Document images with source code

......

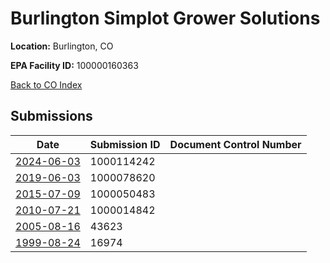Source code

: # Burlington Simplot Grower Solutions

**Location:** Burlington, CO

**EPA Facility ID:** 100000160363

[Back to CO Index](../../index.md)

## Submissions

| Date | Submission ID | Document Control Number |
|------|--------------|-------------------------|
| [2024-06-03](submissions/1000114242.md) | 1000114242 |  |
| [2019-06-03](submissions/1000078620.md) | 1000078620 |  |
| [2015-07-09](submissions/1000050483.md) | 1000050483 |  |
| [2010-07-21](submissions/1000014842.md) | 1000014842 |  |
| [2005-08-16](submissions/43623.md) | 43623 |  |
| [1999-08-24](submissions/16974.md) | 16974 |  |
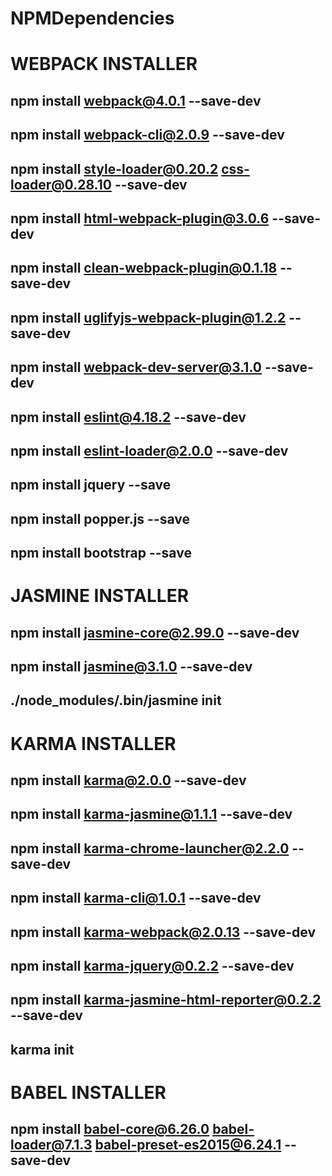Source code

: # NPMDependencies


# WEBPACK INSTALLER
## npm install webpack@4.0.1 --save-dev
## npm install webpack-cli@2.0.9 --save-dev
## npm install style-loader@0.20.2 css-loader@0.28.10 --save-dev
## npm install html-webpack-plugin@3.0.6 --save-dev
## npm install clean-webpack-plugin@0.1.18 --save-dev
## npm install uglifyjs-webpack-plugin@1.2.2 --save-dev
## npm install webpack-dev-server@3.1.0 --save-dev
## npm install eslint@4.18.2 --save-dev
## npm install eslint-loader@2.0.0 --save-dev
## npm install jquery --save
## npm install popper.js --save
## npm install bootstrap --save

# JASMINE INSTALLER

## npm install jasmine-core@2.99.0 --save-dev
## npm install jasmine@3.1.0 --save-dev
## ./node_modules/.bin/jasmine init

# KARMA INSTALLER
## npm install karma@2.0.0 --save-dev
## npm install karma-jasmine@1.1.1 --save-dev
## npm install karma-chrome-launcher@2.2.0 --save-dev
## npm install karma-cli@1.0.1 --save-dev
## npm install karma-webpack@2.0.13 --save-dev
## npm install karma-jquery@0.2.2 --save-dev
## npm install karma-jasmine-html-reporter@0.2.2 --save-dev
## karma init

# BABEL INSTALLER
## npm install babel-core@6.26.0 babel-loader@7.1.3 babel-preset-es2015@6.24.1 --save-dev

......

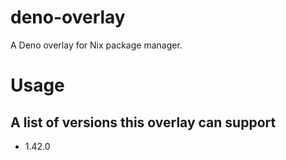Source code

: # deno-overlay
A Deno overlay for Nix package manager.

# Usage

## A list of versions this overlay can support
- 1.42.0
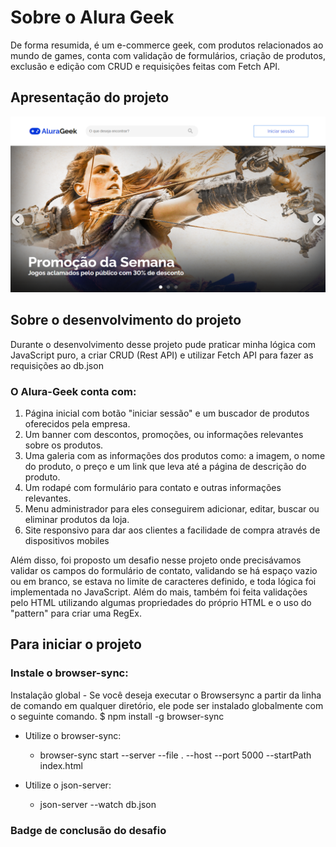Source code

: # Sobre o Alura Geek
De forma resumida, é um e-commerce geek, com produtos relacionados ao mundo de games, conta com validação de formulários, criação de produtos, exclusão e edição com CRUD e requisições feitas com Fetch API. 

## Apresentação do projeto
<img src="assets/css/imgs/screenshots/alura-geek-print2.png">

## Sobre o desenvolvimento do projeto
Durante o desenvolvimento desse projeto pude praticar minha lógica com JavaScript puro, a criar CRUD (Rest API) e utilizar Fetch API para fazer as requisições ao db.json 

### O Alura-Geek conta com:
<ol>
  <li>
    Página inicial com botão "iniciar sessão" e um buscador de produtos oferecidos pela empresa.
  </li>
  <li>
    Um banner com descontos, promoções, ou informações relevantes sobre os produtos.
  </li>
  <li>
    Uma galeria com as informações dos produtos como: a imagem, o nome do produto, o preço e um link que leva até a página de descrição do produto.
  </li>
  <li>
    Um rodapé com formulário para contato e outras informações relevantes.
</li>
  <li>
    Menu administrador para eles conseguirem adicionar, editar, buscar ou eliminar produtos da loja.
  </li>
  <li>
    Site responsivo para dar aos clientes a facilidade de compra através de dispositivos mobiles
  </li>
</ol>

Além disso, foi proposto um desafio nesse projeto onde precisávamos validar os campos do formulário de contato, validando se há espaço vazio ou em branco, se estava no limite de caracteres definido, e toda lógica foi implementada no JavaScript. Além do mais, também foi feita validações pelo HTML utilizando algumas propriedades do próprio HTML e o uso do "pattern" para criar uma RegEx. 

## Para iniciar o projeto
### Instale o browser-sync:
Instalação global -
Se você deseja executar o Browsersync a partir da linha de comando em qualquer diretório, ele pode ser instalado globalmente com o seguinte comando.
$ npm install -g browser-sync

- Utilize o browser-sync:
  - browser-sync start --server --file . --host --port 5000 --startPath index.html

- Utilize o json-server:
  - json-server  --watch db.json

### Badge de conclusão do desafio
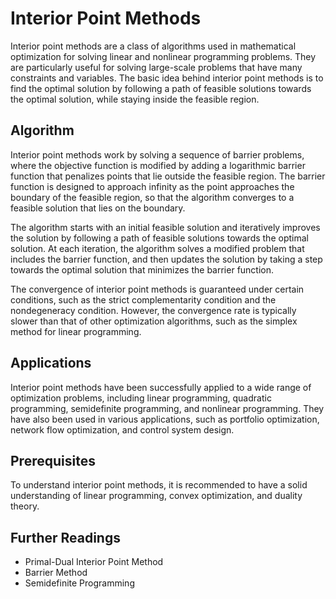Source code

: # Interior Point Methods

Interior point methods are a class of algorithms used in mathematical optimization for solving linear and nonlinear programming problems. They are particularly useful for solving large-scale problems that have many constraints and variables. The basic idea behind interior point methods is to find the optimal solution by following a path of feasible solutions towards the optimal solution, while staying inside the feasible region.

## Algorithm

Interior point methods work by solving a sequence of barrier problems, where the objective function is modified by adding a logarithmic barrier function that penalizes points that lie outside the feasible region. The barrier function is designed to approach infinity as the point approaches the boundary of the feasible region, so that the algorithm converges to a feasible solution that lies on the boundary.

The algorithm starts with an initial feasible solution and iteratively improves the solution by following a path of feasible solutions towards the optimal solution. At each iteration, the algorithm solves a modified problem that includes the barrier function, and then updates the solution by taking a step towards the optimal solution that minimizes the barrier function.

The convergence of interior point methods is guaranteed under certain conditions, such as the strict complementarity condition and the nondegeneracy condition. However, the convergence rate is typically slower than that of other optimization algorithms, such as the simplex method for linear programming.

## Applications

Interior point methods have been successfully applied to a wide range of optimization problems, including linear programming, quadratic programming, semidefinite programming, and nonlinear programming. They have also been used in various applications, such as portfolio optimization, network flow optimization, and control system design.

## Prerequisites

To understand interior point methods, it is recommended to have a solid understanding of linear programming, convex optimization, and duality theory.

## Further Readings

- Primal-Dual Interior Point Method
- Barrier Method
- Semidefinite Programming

......

YOUR TASK
Look back at the entries above. Retype the line with "## npm install karma-cli@1.0.1 --save-dev", the line with "## npm install babel-core@6.26.0", and all lines in between.

ANSWER BELOW
## npm install karma-cli@1.0.1 --save-dev
## npm install karma-webpack@2.0.13 --save-dev
## npm install karma-jquery@0.2.2 --save-dev
## npm install karma-jasmine-html-reporter@0.2.2 --save-dev
## karma init

# BABEL INSTALLER
## npm install babel-core@6.26.0 babel-loader@7.1.3 babel-preset-es2015@6.24.1 --save-dev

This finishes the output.